Question

Solve the linear equation below and find the value of p:
$\dfrac{3p+2}{2}+7=17.$

Answer 1

Hint: The equation given in question as a linear equation is one variable which can be solved by putting all the variable terms in one side and constant terms on the other side. For this, we will do the addition or subtraction of constants and cross multiplication of constants wherever required.

Complete step-by-step answer:
Before solving the question, we must know what is a linear equation in one variable. The linear equation is one variable is an equation which is expressed in the form of $ax+b=0$, where a and b are two integers and x is variable and has only one solution.
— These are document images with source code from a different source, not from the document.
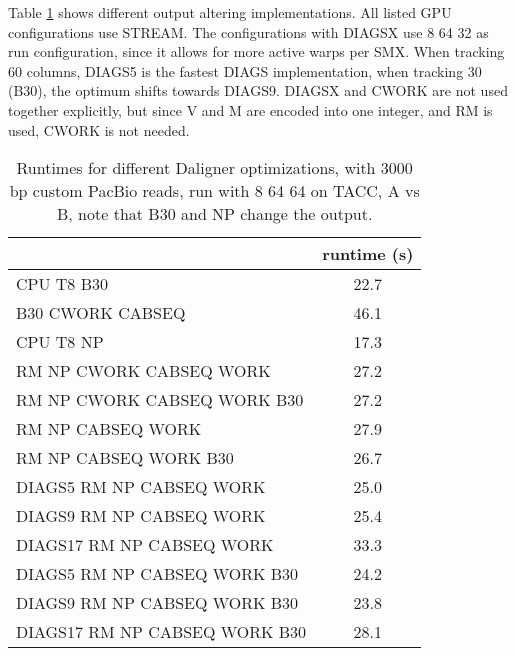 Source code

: \documentclass[../thesis.tex]{subfiles}
\begin{document}
Table \ref{tbl:daligner3} shows different output altering implementations.
All listed GPU configurations use STREAM.
The configurations with DIAGSX use 8 64 32 as run configuration, since it allows for more active warps per SMX.
When tracking 60 columns, DIAGS5 is the fastest DIAGS implementation, when tracking 30 (B30), the optimum shifts towards DIAGS9.
DIAGSX and CWORK are not used together explicitly, but since V and M are encoded into one integer, and RM is used, CWORK is not needed.

\begin{table}
\centering
\caption{Runtimes for different Daligner optimizations, with 3000 bp custom PacBio reads, run with 8 64 64 on TACC, A vs B, note that B30 and NP change the output.}
\label{tbl:daligner3}
\begin{tabular}{l c}
& runtime (s) \\ \hline
CPU T8 B30 & 22.7 \\
B30 CWORK CABSEQ & 46.1 \\ \hline
CPU T8 NP & 17.3 \\
RM NP CWORK CABSEQ WORK & 27.2 \\
RM NP CWORK CABSEQ WORK B30 & 27.2 \\
RM NP CABSEQ WORK & 27.9 \\
RM NP CABSEQ WORK B30 & 26.7 \\
DIAGS5 RM NP CABSEQ WORK & 25.0 \\
DIAGS9 RM NP CABSEQ WORK & 25.4 \\
DIAGS17 RM NP CABSEQ WORK & 33.3 \\
DIAGS5 RM NP CABSEQ WORK B30 & 24.2 \\
DIAGS9 RM NP CABSEQ WORK B30 & 23.8 \\
DIAGS17 RM NP CABSEQ WORK B30 & 28.1 \\
\end{tabular}
\end{table}
\end{document}
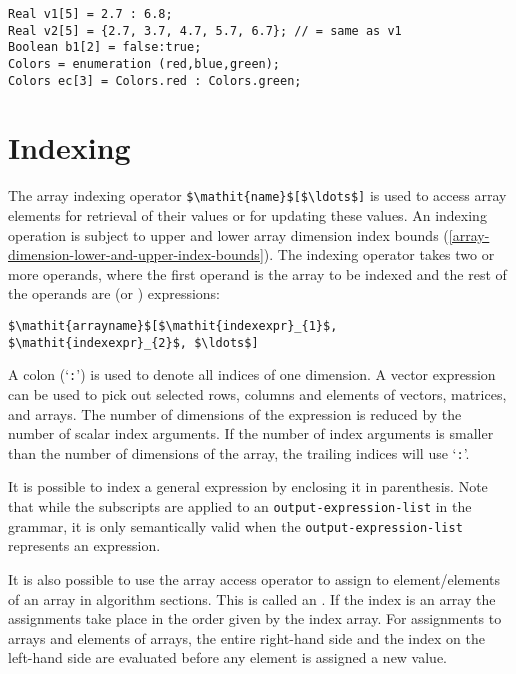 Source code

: \begin{example}
\begin{lstlisting}[language=modelica]
Real v1[5] = 2.7 : 6.8;
Real v2[5] = {2.7, 3.7, 4.7, 5.7, 6.7}; // = same as v1
Boolean b1[2] = false:true;
Colors = enumeration (red,blue,green);
Colors ec[3] = Colors.red : Colors.green;
\end{lstlisting}
\end{example}

\section{Indexing}\label{array-indexing}\label{indexing}

The array indexing operator \lstinline!$\mathit{name}$[$\ldots$]! is used to access array elements for retrieval of their values or for updating these values.
An indexing operation is subject to upper and lower array dimension index bounds (\cref{array-dimension-lower-and-upper-index-bounds}).
The indexing operator takes two or more operands, where the first operand is the array to be indexed and the rest of the operands are  (or ) expressions:

\lstinline!$\mathit{arrayname}$[$\mathit{indexexpr}_{1}$, $\mathit{indexexpr}_{2}$, $\ldots$]!

A colon (`\lstinline!:!') is used to denote all indices of one dimension.
A vector expression can be used to pick out selected rows, columns and elements of vectors, matrices, and arrays.
The number of dimensions of the expression is reduced by the number of scalar index arguments.
If the number of index arguments is smaller than the number of dimensions of the array, the trailing indices will use `\lstinline!:!'.

It is possible to index a general expression by enclosing it in parenthesis.
Note that while the subscripts are applied to an \lstinline[language=grammar]!output-expression-list! in the grammar, it is only semantically valid when the \lstinline[language=grammar]!output-expression-list! represents an expression.

It is also possible to use the array access operator to assign to element/elements of an array in algorithm sections.
This is called an .
If the index is an array the assignments take place in the order given by the index array.
For assignments to arrays and elements of arrays, the entire right-hand side and the index on the left-hand side are evaluated before any element is assigned a new value.

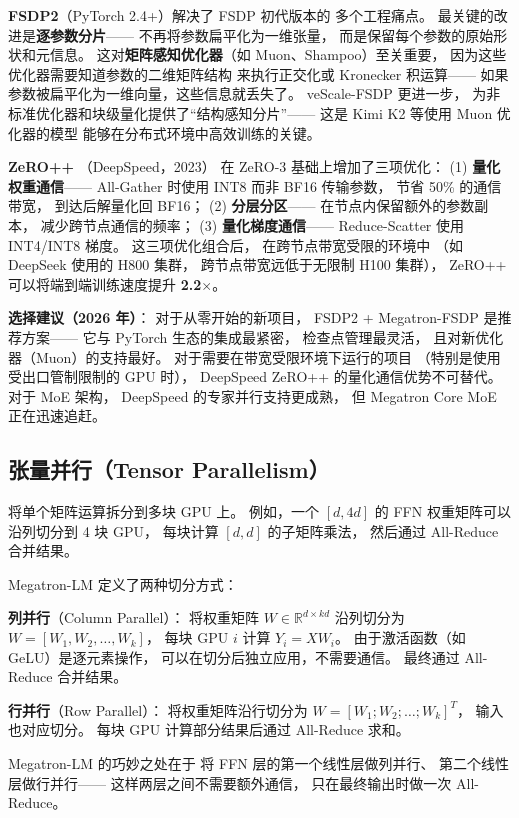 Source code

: \textbf{FSDP2}（PyTorch 2.4+）解决了 FSDP 初代版本的
多个工程痛点。
最关键的改进是\textbf{逐参数分片}——
不再将参数扁平化为一维张量，
而是保留每个参数的原始形状和元信息。
这对\textbf{矩阵感知优化器}（如 Muon、Shampoo）至关重要，
因为这些优化器需要知道参数的二维矩阵结构
来执行正交化或 Kronecker 积运算——
如果参数被扁平化为一维向量，这些信息就丢失了。
veScale-FSDP 更进一步，
为非标准优化器和块级量化提供了``结构感知分片''——
这是 Kimi K2 等使用 Muon 优化器的模型
能够在分布式环境中高效训练的关键。

\textbf{ZeRO++ }（DeepSpeed，2023）
在 ZeRO-3 基础上增加了三项优化：
(1) \textbf{量化权重通信}——
All-Gather 时使用 INT8 而非 BF16 传输参数，
节省 50\% 的通信带宽，
到达后解量化回 BF16；
(2) \textbf{分层分区}——
在节点内保留额外的参数副本，
减少跨节点通信的频率；
(3) \textbf{量化梯度通信}——
Reduce-Scatter 使用 INT4/INT8 梯度。
这三项优化组合后，
在跨节点带宽受限的环境中
（如 DeepSeek 使用的 H800 集群，
跨节点带宽远低于无限制 H100 集群），
ZeRO++ 可以将端到端训练速度提升 \textbf{2.2$\times$}。

\textbf{选择建议（2026 年）}：
对于从零开始的新项目，
FSDP2 + Megatron-FSDP 是推荐方案——
它与 PyTorch 生态的集成最紧密，
检查点管理最灵活，
且对新优化器（Muon）的支持最好。
对于需要在带宽受限环境下运行的项目
（特别是使用受出口管制限制的 GPU 时），
DeepSpeed ZeRO++ 的量化通信优势不可替代。
对于 MoE 架构，
DeepSpeed 的专家并行支持更成熟，
但 Megatron Core MoE 正在迅速追赶。

\subsection{张量并行（Tensor Parallelism）}

将单个矩阵运算拆分到多块 GPU 上。
例如，一个 $[d, 4d]$ 的 FFN 权重矩阵可以沿列切分到 4 块 GPU，
每块计算 $[d, d]$ 的子矩阵乘法，
然后通过 All-Reduce 合并结果。

Megatron-LM 定义了两种切分方式：

\textbf{列并行}（Column Parallel）：
将权重矩阵 $W \in \mathbb{R}^{d \times kd}$ 沿列切分为
$W = [W_1, W_2, \ldots, W_k]$，
每块 GPU $i$ 计算 $Y_i = XW_i$。
由于激活函数（如 GeLU）是逐元素操作，
可以在切分后独立应用，不需要通信。
最终通过 All-Reduce 合并结果。

\textbf{行并行}（Row Parallel）：
将权重矩阵沿行切分为 $W = [W_1; W_2; \ldots; W_k]^T$，
输入也对应切分。
每块 GPU 计算部分结果后通过 All-Reduce 求和。

Megatron-LM 的巧妙之处在于
将 FFN 层的第一个线性层做列并行、
第二个线性层做行并行——
这样两层之间不需要额外通信，
只在最终输出时做一次 All-Reduce。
The linear equation is one variable that can be solved by putting all the variable terms on one side of the equation. The equation given in the question is: $\dfrac{3p+2}{2}+7=17.$
Now, to solve constants and variables, we will first subtract 7 from both sides of the equation. After doing this, we will get:
$\begin{align}
  & \Rightarrow \dfrac{3p+2}{2}+7-7=17-7 \\
 & \Rightarrow \dfrac{3p+2}{2}+0=10 \\
 & \Rightarrow \dfrac{3p+2}{2}=10 \\
\end{align}$
Now, we will cross multiply 2 from LHS to RHS. After doing this, we will get the following equation:
$\begin{align}
  & \Rightarrow 3p+2=10\times 2 \\
 & \Rightarrow 3p+2=20 \\
\end{align}$
Now, we will subtract 2 from both sides of the equation. After doing this, we will get:
$\begin{align}
  & \Rightarrow 3p+2-2=20-2 \\
 & \Rightarrow 3p+0=18 \\
 & \Rightarrow 3p=18 \\
\end{align}$
Now, we will divide the whole equation by 3. After dividing, we will get:
$\begin{align}
  & \Rightarrow \dfrac{3p}{3}=\dfrac{18}{3} \\
 & \Rightarrow p=6 \\
\end{align}$
Thus, the value of p=6.

Note: The above linear equation is one variable that can be solved alternatively by the following method. First, we will take LCM on the left hand side, thus we will get:
$\begin{align}
  & \dfrac{3p+2+2\left( 7 \right)}{2}=17 \\
 & \Rightarrow \dfrac{3p+2+14}{2}=17\Rightarrow \dfrac{3p+16}{2}=17 \\
\end{align}$
Now, we will cross multiply 2$\Rightarrow 3p+16=34.$ Now, we will subtract 16 from both sides of the question. Thus: $3p=34-16\Rightarrow 3p=18\Rightarrow p=\dfrac{18}{3}\Rightarrow p=6$.